The media, however, was a different story. With Chris, expectations were being blown out of all proportion before the season. It was as if the writers had never watched him play before, or at least were unable to remember how he played. Future 40-goal man was all over the place – and probably somewhat unfairly attributed to one quote from Chris himself. As this review points out, and as we did before the season – the nice thing about Chris Higgins is that he is a known quantity. We knew he would work hard. We knew he would shoot and score enough. But we had also seen the limits of his talent.
Chris' season can be summed up in a couple of ways. Firstly, he was consistent, yes he had slumps, as all goalscorers do, but his play stayed more or less the same throughout the year. Secondly, this was the year that Chris could have scored 40 goals, easily. He ended up with career highs in both goals (27) and assists (25), but those numbers could have been way better. He became the king (by a hair over Latendresse) of the missed opportunity. I lost count long ago of the amount of given goals (posts, broken sticks, flat-out misses) that Higgins missed. What this all taught me was that he isn't really a natural goalscorer, but is instead just a smart player. He understands the game so well and can read the play like a true offensive weapon. He manages to get himelf into the right spots at the right times and if he had the hands of a Michael Ryder he would be the star of this team.
His play in the playoffs, like that in the regular season, was solid. He has proven to be a great energy guy, good in his own end and a very valuable forechecker. What didn't happen in the playoffs, however, was the level of play needed to win series. This was only his second playoffs and he did manage a respectable 5 points, but he wasn't really the leader that I had hoped he would be. I will point out that his 5 points did come in the last 7 games of the playoffs. By no coincidence these were the only 7 games in which he played alongside our captain as Saku was injured for the first 5 games.
Highlights: Chris celebrates goals like he knows more are coming, let's hope many more are...
Higgins by the numbers: Canadiens.com
Lions' links on Higgins:
A Tale of Two Cities
Changing the Ethic
New Canadiens Website
Chris Higgins: Aspiring 40-goal man
A Sort Of Homecoming: New York Islanders Preview
Hossa, Sundin and Higgins
First, But Not Home and Away
Round 1: Montreal - Boston
Giving Higgins the 'A' was a success in my opinion. He really emerged as a leader on our team this season and will be the foundation of our team for years to come (unless of course we trade him for a rental player). He always gives intelligent interviews after the game and has become very popular with fans. This year may have been the year we realized that Chris is no 40-goal man, but that he is indeed a valuable player. He brings so much more to our team than goals and, quite frankly, had he only scored 15-20 I would still see his value on the Habs. Another piece of good news is that Chris improved yet again this year and it looks like this trend will continue in the coming years. I see him as a complete player as he excels in all aspects of the game – on and off the ice. Gainey, Carbo, Muller and Jarvis are great leaders to have on a team and I believe that Higgins is a direct product of mixing with such leaders.

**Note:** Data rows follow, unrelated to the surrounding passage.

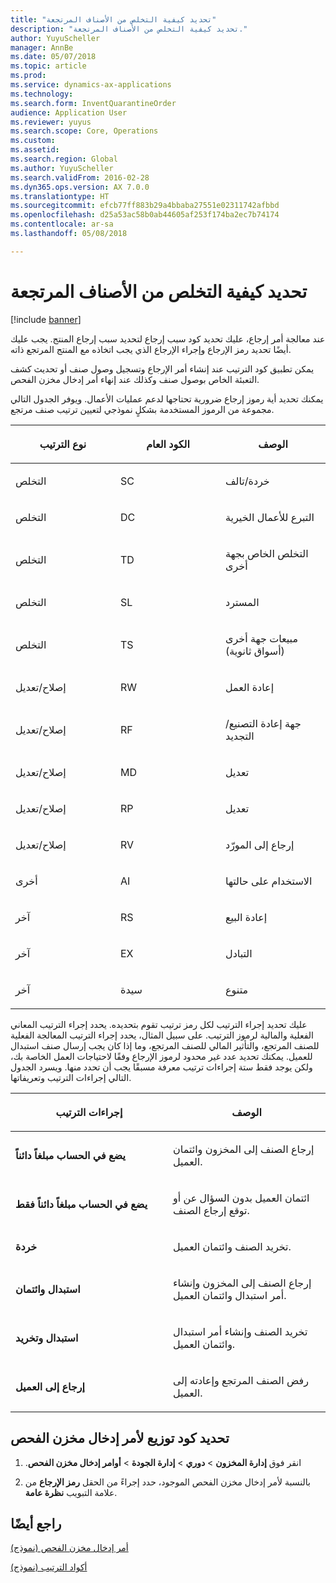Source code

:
 ```yaml
---
title: "تحديد كيفية التخلص من الأصناف المرتجعة"
description: "تحديد كيفية التخلص من الأصناف المرتجعة."
author: YuyuScheller
manager: AnnBe
ms.date: 05/07/2018
ms.topic: article
ms.prod: 
ms.service: dynamics-ax-applications
ms.technology: 
ms.search.form: InventQuarantineOrder
audience: Application User
ms.reviewer: yuyus
ms.search.scope: Core, Operations
ms.custom: 
ms.assetid: 
ms.search.region: Global
ms.author: YuyuScheller
ms.search.validFrom: 2016-02-28
ms.dyn365.ops.version: AX 7.0.0
ms.translationtype: HT
ms.sourcegitcommit: efcb77ff883b29a4bbaba27551e02311742afbbd
ms.openlocfilehash: d25a53ac58b0ab44605af253f174ba2ec7b74174
ms.contentlocale: ar-sa
ms.lasthandoff: 05/08/2018

---
```


# <a name="specify-how-to-dispose-of-returned-items"></a>تحديد كيفية التخلص من الأصناف المرتجعة 

[!include [banner](../includes/banner.md)]


عند معالجة أمر إرجاع، عليك تحديد كود سبب إرجاع لتحديد سبب إرجاع المنتج. يجب عليك أيضًا تحديد رمز الإرجاع وإجراء الإرجاع الذي يجب اتخاذه مع المنتج المرتجع ذاته.

يمكن تطبيق كود الترتيب عند إنشاء أمر الإرجاع وتسجيل وصول صنف أو تحديث كشف التعبئة الخاص بوصول صنف وكذلك عند إنهاء أمر إدخال مخزن الفحص.

يمكنك تحديد أية رموز إرجاع ضرورية تحتاجها لدعم عمليات الأعمال. ويوفر الجدول التالي مجموعة من الرموز المستخدمة بشكلٍ نموذجي لتعيين ترتيب صنف مرتجع.

<table>
<colgroup>
<col style="width: 33%" />
<col style="width: 33%" />
<col style="width: 33%" />
</colgroup>
<thead>
<tr class="header">
<th><p>نوع الترتيب</p></th>
<th><p>الكود العام</p></th>
<th><p>‏‏الوصف</p></th>
</tr>
</thead>
<tbody>
<tr class="odd">
<td><p>التخلص</p></td>
<td><p>SC</p></td>
<td><p>خردة/تالف</p></td>
</tr>
<tr class="even">
<td><p>التخلص</p></td>
<td><p>DC</p></td>
<td><p>التبرع للأعمال الخيرية</p></td>
</tr>
<tr class="odd">
<td><p>التخلص</p></td>
<td><p>TD</p></td>
<td><p>التخلص الخاص بجهة أخرى</p></td>
</tr>
<tr class="even">
<td><p>التخلص</p></td>
<td><p>SL</p></td>
<td><p>المسترد</p></td>
</tr>
<tr class="odd">
<td><p>التخلص</p></td>
<td><p>TS</p></td>
<td><p>مبيعات جهة أخرى (أسواق ثانوية)</p></td>
</tr>
<tr class="even">
<td><p>إصلاح/تعديل</p></td>
<td><p>RW</p></td>
<td><p>إعادة العمل</p></td>
</tr>
<tr class="odd">
<td><p>إصلاح/تعديل</p></td>
<td><p>RF</p></td>
<td><p>جهة إعادة التصنيع/التجديد</p></td>
</tr>
<tr class="even">
<td><p>إصلاح/تعديل</p></td>
<td><p>MD</p></td>
<td><p>تعديل</p></td>
</tr>
<tr class="odd">
<td><p>إصلاح/تعديل</p></td>
<td><p>RP</p></td>
<td><p>تعديل</p></td>
</tr>
<tr class="even">
<td><p>إصلاح/تعديل</p></td>
<td><p>RV</p></td>
<td><p>إرجاع إلى المورّد</p></td>
</tr>
<tr class="odd">
<td><p>أخرى</p></td>
<td><p>AI</p></td>
<td><p>الاستخدام على حالتها</p></td>
</tr>
<tr class="even">
<td><p>آخر</p></td>
<td><p>RS</p></td>
<td><p>إعادة البيع</p></td>
</tr>
<tr class="odd">
<td><p>آخر</p></td>
<td><p>EX</p></td>
<td><p>التبادل</p></td>
</tr>
<tr class="even">
<td><p>آخر</p></td>
<td><p>سيدة</p></td>
<td><p>متنوع</p></td>
</tr>
</tbody>
</table>


عليك تحديد إجراء الترتيب لكل رمز ترتيب تقوم بتحديده. يحدد إجراء الترتيب المعاني الفعلية والمالية لرموز الترتيب. على سبيل المثال، يحدد إجراء الترتيب المعالجة الفعلية للصنف المرتجع، والتأثير المالي للصنف المرتجع، وما إذا كان يجب إرسال صنف استبدال للعميل. يمكنك تحديد عدد غير محدود لرموز الإرجاع وفقًا لاحتياجات العمل الخاصة بك، ولكن يوجد فقط ستة إجراءات ترتيب معرفة مسبقًا يجب أن تحدد منها. ويسرد الجدول التالي إجراءات الترتيب وتعريفاتها.

<table>
<colgroup>
<col style="width: 50%" />
<col style="width: 50%" />
</colgroup>
<thead>
<tr class="header">
<th><p>إجراءات الترتيب</p></th>
<th><p>الوصف</p></th>
</tr>
</thead>
<tbody>
<tr class="odd">
<td><p><strong>يضع في الحساب مبلغاً دائناً</strong></p></td>
<td><p>إرجاع الصنف إلى المخزون وائتمان العميل.</p></td>
</tr>
<tr class="even">
<td><p><strong>يضع في الحساب مبلغاً دائناً فقط</strong></p></td>
<td><p>ائتمان العميل بدون السؤال عن أو توقع إرجاع الصنف.</p></td>
</tr>
<tr class="odd">
<td><p><strong>خردة</strong></p></td>
<td><p>تخريد الصنف وائتمان العميل.</p></td>
</tr>
<tr class="even">
<td><p><strong>استبدال وائتمان</strong></p></td>
<td><p>إرجاع الصنف إلى المخزون وإنشاء أمر استبدال وائتمان العميل.</p></td>
</tr>
<tr class="odd">
<td><p><strong>استبدال وتخريد</strong></p></td>
<td><p>تخريد الصنف وإنشاء أمر استبدال وائتمان العميل.</p></td>
</tr>
<tr class="even">
<td><p><strong>إرجاع إلى العميل</strong></p></td>
<td><p>رفض الصنف المرتجع وإعادته إلى العميل.</p></td>
</tr>
</tbody>
</table>


## <a name="select-a-disposition-code-for-a-quarantine-order"></a>تحديد كود توزيع لأمر إدخال مخزن الفحص

1.  ‏‫انقر فوق **‏‫إدارة المخزون‬** \> **دوري** \> **إدارة الجودة** \>‏‫ **أوامر إدخال مخزن الفحص**.

2.  بالنسبة لأمر إدخال مخزن الفحص الموجود، حدد إجراءً من الحقل **رمز الإرجاع** من علامة التبويب **نظرة عامة**.



## <a name="see-also"></a>راجع أيضًا

[أمر إدخال مخزن الفحص (نموذج)](https://technet.microsoft.com/en-us/library/aa554073(v=ax.60))

[أكواد الترتيب (نموذج)](https://technet.microsoft.com/en-us/library/hh597113\(v=ax.60\))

Where we'd have him next season
Right now, it looks like it will be between Higgins and Sergei for a spot on Koivu and Tanguay's line. I personally think that either player could do equally good work on the 1st or 3rd lines. Higgins, in an ideal world, is probably more of a 3rd line type player especially in the way that I want to see the Habs use a 3rd line (I think the time of bad players on the third line is over). My hope is that we add one more winger (Selanne, ideally) to play with Saku. That would leave both Higgins and Sergei to play on the 3rd line, likely with Chipchura. One thing that is certain in Chris' case for next year is that he will bring his best every night. Wherever he may play, I know that he can be counted on to do his best and to accept his role – after all isn't that what an assistant captain should do.